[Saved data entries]
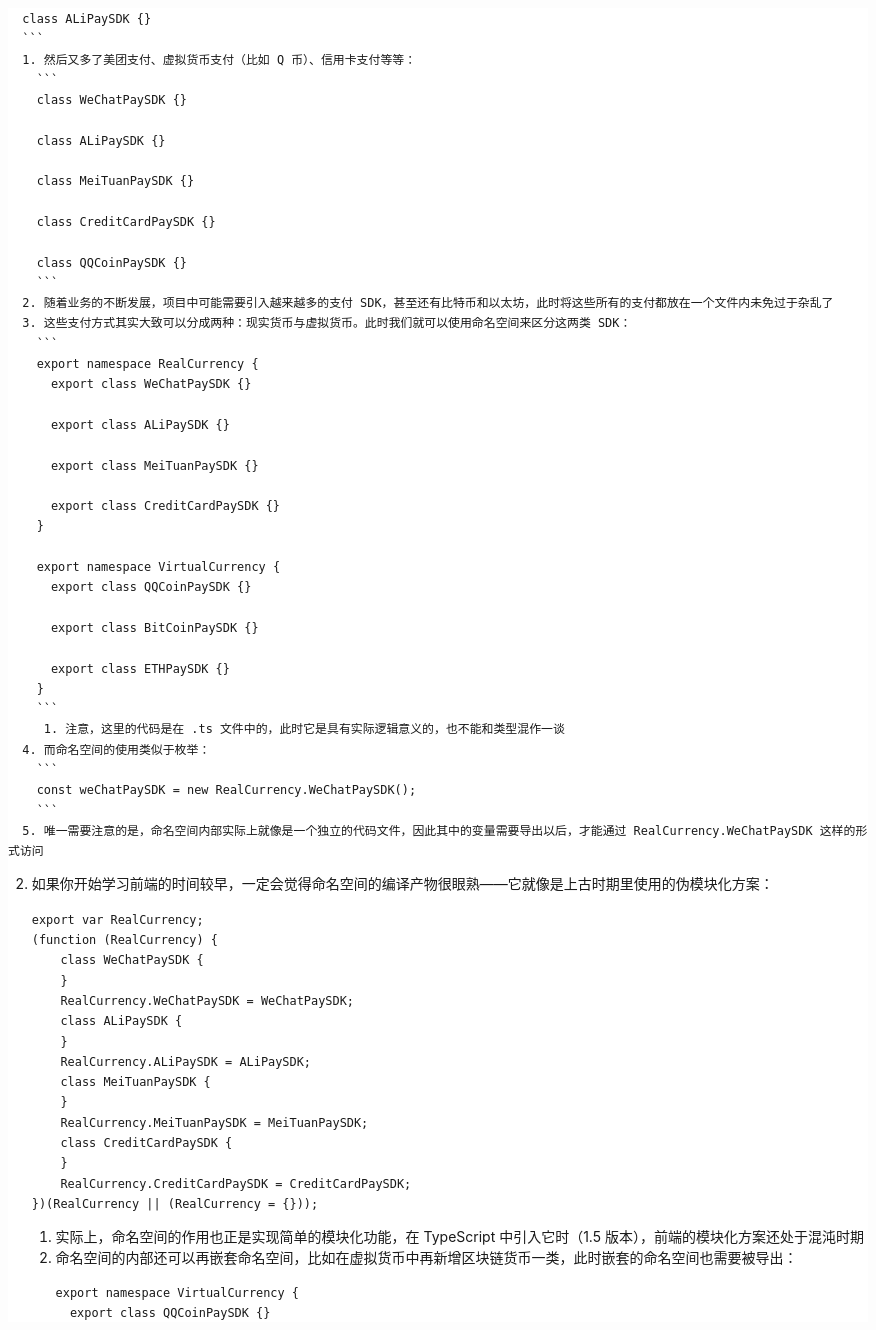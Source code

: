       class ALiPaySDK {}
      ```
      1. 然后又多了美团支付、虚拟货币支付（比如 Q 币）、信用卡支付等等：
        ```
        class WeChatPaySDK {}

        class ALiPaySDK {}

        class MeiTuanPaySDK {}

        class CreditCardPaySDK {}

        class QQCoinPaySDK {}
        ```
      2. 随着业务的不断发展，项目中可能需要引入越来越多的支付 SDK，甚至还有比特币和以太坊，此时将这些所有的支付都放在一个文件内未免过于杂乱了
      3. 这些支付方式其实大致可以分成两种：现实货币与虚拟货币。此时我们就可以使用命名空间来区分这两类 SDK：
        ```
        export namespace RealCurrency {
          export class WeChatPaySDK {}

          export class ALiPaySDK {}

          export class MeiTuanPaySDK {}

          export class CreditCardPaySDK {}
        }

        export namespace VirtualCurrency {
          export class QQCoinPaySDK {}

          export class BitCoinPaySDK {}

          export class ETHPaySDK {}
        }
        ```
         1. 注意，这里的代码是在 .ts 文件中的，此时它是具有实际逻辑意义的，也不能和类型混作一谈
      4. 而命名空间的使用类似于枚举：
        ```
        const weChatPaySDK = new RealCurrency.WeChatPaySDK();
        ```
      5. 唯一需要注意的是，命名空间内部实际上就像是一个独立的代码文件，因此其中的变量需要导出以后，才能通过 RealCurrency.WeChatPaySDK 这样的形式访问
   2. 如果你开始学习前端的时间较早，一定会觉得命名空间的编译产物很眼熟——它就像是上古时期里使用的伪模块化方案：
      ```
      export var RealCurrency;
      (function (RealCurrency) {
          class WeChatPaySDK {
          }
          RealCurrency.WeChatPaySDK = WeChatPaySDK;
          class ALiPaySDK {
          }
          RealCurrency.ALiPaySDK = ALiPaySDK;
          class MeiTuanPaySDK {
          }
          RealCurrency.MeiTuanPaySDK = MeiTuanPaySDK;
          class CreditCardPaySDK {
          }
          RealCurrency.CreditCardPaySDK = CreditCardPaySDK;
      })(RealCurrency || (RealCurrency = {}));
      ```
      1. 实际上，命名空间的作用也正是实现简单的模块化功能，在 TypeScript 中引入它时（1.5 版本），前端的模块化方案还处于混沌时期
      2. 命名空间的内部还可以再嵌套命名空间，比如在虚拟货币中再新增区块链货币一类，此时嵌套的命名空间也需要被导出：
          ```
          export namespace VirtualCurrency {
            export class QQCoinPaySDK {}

...

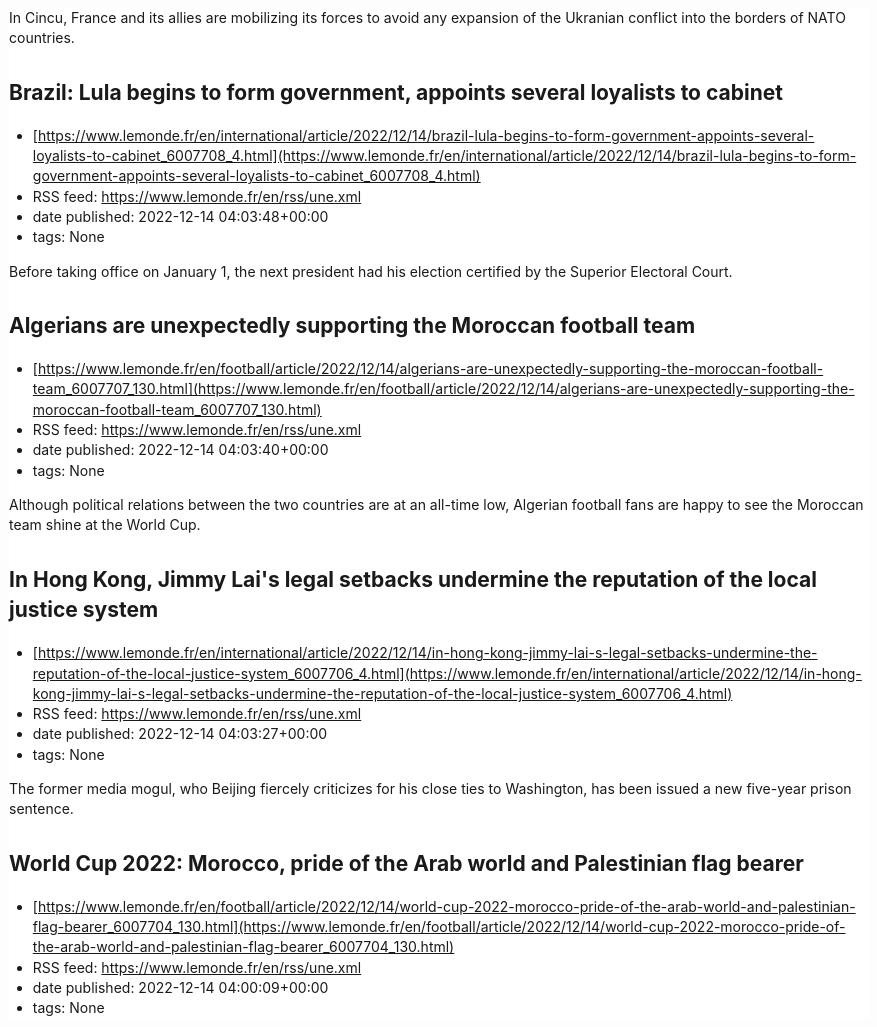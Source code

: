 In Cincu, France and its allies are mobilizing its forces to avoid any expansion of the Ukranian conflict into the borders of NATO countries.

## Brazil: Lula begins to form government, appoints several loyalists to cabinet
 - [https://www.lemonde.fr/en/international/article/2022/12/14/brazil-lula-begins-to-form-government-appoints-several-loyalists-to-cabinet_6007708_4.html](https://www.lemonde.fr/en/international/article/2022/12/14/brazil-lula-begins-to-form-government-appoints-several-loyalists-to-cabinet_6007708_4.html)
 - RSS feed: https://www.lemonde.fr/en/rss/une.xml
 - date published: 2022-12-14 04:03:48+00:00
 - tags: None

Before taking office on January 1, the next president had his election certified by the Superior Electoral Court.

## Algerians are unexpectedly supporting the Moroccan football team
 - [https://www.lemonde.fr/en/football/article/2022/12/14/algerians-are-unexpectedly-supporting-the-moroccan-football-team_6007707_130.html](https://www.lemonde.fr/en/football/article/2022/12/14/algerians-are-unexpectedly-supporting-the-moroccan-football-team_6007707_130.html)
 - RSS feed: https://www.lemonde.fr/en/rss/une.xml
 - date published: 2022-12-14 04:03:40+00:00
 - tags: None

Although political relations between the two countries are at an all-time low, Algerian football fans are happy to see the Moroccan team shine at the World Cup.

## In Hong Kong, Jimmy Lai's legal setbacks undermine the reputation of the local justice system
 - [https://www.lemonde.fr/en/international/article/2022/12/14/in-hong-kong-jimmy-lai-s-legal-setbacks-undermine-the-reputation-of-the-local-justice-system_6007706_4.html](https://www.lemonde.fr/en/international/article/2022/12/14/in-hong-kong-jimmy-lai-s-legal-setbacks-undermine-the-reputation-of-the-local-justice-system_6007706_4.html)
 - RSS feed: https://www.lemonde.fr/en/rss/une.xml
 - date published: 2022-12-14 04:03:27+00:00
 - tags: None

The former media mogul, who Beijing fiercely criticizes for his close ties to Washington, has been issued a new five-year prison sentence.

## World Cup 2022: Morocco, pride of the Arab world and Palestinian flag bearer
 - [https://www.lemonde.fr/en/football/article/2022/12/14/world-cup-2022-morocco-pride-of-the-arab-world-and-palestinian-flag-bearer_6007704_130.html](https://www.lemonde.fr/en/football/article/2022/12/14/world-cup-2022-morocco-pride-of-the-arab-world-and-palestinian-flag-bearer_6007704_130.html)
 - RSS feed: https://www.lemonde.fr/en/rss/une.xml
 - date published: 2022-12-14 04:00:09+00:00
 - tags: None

• [Task objective]: Across the entries above, how many lines carry the word "unexpectedly"? Write only the number.

• [Written reply]: 2